Sources: WTO – Trade Policy Review, the International Trade Administration, United States Department of Commerce, Hungarian Investment Promotion Agency

 

Free Trade Zones And Investment Incentives

Free Trade Zone/Incentive Programme Main Incentives Available
The free entrepreneurship zone contains more than 900 settlements in the unprivileged areas of Hungary designated by the government and coordinated by the regional business development agency that is comprised of individual regions that are separated by public administration, borders and topographical lot numbers and are treated jointly for regional development purposes. Investors who establish one of the following centres or facilities stand to benefit from the incentive packages:

- Regional service centres

- Manufacturing facilities

- Logistics facilities

- Research and development facilities

- Bioenergy facilities

Investors who make tourism industry investments in any area also stand to benefit from incentive packages. These may consist of cash, training or job creation subsidies or tax allowances.
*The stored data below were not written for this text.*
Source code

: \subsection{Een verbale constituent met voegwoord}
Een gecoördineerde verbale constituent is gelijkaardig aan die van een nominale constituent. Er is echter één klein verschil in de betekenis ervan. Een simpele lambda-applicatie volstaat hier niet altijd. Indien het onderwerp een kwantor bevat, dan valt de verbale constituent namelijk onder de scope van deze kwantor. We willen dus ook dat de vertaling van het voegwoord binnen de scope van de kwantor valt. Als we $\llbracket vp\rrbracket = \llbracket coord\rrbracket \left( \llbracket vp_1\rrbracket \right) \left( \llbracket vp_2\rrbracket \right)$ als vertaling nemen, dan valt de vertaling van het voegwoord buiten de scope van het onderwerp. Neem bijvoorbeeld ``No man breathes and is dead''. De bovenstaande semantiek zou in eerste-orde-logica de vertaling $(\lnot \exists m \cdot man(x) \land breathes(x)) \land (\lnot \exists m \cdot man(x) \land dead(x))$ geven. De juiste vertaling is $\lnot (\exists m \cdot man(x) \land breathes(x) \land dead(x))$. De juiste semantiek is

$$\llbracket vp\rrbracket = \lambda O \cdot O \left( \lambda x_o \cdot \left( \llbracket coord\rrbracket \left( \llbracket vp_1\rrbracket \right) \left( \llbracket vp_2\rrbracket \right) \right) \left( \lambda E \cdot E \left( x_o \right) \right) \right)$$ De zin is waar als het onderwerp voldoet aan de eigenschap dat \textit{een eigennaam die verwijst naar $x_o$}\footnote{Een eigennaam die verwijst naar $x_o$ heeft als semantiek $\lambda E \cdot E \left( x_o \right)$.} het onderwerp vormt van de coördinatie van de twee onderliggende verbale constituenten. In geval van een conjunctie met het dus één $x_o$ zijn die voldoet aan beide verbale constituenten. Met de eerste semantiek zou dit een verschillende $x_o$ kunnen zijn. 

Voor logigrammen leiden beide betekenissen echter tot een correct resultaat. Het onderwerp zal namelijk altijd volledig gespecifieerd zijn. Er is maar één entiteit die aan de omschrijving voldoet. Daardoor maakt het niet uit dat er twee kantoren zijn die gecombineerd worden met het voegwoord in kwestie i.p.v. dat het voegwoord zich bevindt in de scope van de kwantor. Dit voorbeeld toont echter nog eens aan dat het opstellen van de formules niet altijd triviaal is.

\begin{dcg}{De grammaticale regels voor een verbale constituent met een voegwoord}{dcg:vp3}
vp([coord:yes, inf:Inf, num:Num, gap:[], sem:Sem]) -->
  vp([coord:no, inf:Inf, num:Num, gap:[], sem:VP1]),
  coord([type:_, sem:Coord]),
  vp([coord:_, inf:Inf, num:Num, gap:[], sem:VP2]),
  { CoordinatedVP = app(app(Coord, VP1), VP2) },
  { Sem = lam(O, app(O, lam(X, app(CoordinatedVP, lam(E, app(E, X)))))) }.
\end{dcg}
Sources: Hungarian Government websites, Fitch Solutions

Taxation – 2019
  • Value Added Tax: 27%
  • Corporate Income Tax: 9%

Sources: Hungary National Tax and Customs Administration

 

Important Updates to Taxation Information

  • Social security contributions made by employers have been reduced to 19.5% of an employee's gross wages (from 22% previously). The reduced rate decreases the burden of tax payments on business, increasing competitiveness. Furthermore, income derived from real estate rentals is no longer subject to the national 14% healthcare tax, benefiting employers and investors. 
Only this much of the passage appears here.